Defending mounted filesystems from the root user

Posted Aug 22, 2023 2:04 UTC (Tue) by geofft (subscriber, #59789)
In reply to: Defending mounted filesystems from the root user by kmeyer
Parent article: Defending mounted filesystems from the root user

I think sufficiently-Byzantine filesystems just need to get deprivileged, honestly.

https://github.com/lkl/linux is a fork of the Linux kernel that turns all the interesting routines into a library, with a couple of neat tech demos of what you can do with it - including a FUSE wrapper for the filesystems in the kernel. So any filesystem that's already been implemented once, in the kernel, now has a userspace version.

There's also other ways to do it, such as UML or hardware-assisted virtualization.

Yes, you will lose some performance. I think the triangle of security, performance, and nicheness is a "pick two" situation - if you want both security and performance, you will need to attract enough interest and enthusiasm to pick up the work, possibly defining newer and easier-to-handle on-disk formats as the work happens. Otherwise, you can use an old implementation that made sense in the '90s at full performance with the security of the '90s, or you can use it at the performance of the '90s (which should be enough, honestly!).

(I'd also be very curious to see what the actual performance loss is even for day-to-day filesystems, and whether there are things that can be done to address performance like reviving the zero-copy FUSE patchset. I think I actually do very few things that are ridiculously sensitive to filesystem performance per se: most of the time I'm either working with large single files like giant CSVs or git pack files or game textures, for which the filesystem is essentially a constant factor and it's the raw I/O performance that matters, or reading and writing lots of small files like source code, which can mostly stay in the VFS cache, in theory.

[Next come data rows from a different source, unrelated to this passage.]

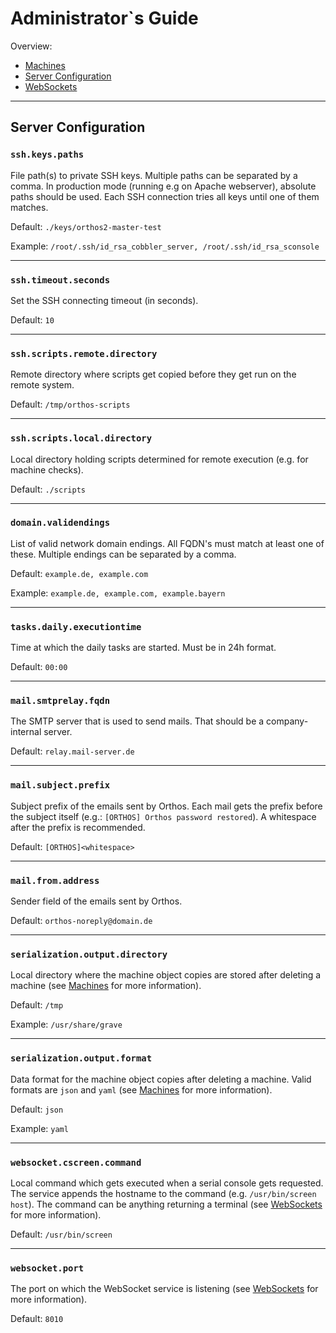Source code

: # Administrator`s Guide

Overview:

* [Machines](./adminguide/machine.md)
* [Server Configuration](#server-configuration)
* [WebSockets](./adminguide/websocket.md)

---

## Server Configuration

### `ssh.keys.paths`

File path(s) to private SSH keys. Multiple paths can be separated by a comma.
In production mode (running e.g on Apache webserver), absolute paths should be used.
Each SSH connection tries all keys until one of them matches.

Default: `./keys/orthos2-master-test`

Example: `/root/.ssh/id_rsa_cobbler_server, /root/.ssh/id_rsa_sconsole`

---

### `ssh.timeout.seconds`

Set the SSH connecting timeout (in seconds).

Default: `10`

---

### `ssh.scripts.remote.directory`

Remote directory where scripts get copied before they get run on the remote system.

Default: `/tmp/orthos-scripts`

---

### `ssh.scripts.local.directory`

Local directory holding scripts determined for remote execution (e.g. for machine checks).

Default: `./scripts`

---

### `domain.validendings`

List of valid network domain endings. All FQDN's must match at least one of these.
Multiple endings can be separated by a comma.

Default: `example.de, example.com`

Example: `example.de, example.com, example.bayern`

---

### `tasks.daily.executiontime`

Time at which the daily tasks are started. Must be in 24h format.

Default: `00:00`

---

### `mail.smtprelay.fqdn`

The SMTP server that is used to send mails. That should be a company-internal server.

Default: `relay.mail-server.de`

---

### `mail.subject.prefix`

Subject prefix of the emails sent by Orthos. Each mail gets the prefix before the subject itself (e.g.: `[ORTHOS] Orthos password restored`).
A whitespace after the prefix is recommended.

Default: `[ORTHOS]<whitespace>`

---

### `mail.from.address`

Sender field of the emails sent by Orthos.

Default: `orthos-noreply@domain.de`

---

### `serialization.output.directory`

Local directory where the machine object copies are stored after deleting a machine
(see [Machines](./adminguide/machine.md) for more information).

Default: `/tmp`

Example: `/usr/share/grave`

---

### `serialization.output.format`

Data format for the machine object copies after deleting a machine. Valid formats
are `json` and `yaml` (see [Machines](./adminguide/machine.md) for more information).

Default: `json`

Example: `yaml`

---

### `websocket.cscreen.command`

Local command which gets executed when a serial console gets requested. The
service appends the hostname to the command (e.g. `/usr/bin/screen host`).
The command can be anything returning a terminal
(see [WebSockets](./adminguide/websocket.md) for more information).


Default: `/usr/bin/screen`

---

### `websocket.port`

The port on which the WebSocket service is listening
(see [WebSockets](./adminguide/websocket.md) for more information).

Default: `8010`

Applications that care very much about disk performance, like databases, tend to make a large contiguously-allocated single file anyway - and they subdivide it in userspace.)

Defending mounted filesystems from the root user

Posted Aug 22, 2023 9:48 UTC (Tue) by khim (subscriber, #9252) [Link]

In a sane world we would have both. FUSE-filesystem to deal with USB or other untrusted sources and in-kernel implementation for root fs.

Defending mounted filesystems from the root user

Posted Aug 24, 2023 10:29 UTC (Thu) by farnz (subscriber, #17727) [Link]

The only significant gotcha is that which implementation to use (userspace or kernelspace) is not about the filesystem in use, but rather about the degree to which the backing storage and the user are trustworthy.

In one system, I might want to use both the kernelspace implementation of xfs for my root FS, using something like fs-verity to protect against a malicious root user, and the userspace implementation for home directories. For added fun, I might want the userspace implementation to run multiple instances, so that an exploit is less likely to affect other instances (only affects other instances if it can be used to write to the backing store); this comes in handy with something along the lines of Android's user-per-application model, where I won't be able to mutate in-memory state that affects another application.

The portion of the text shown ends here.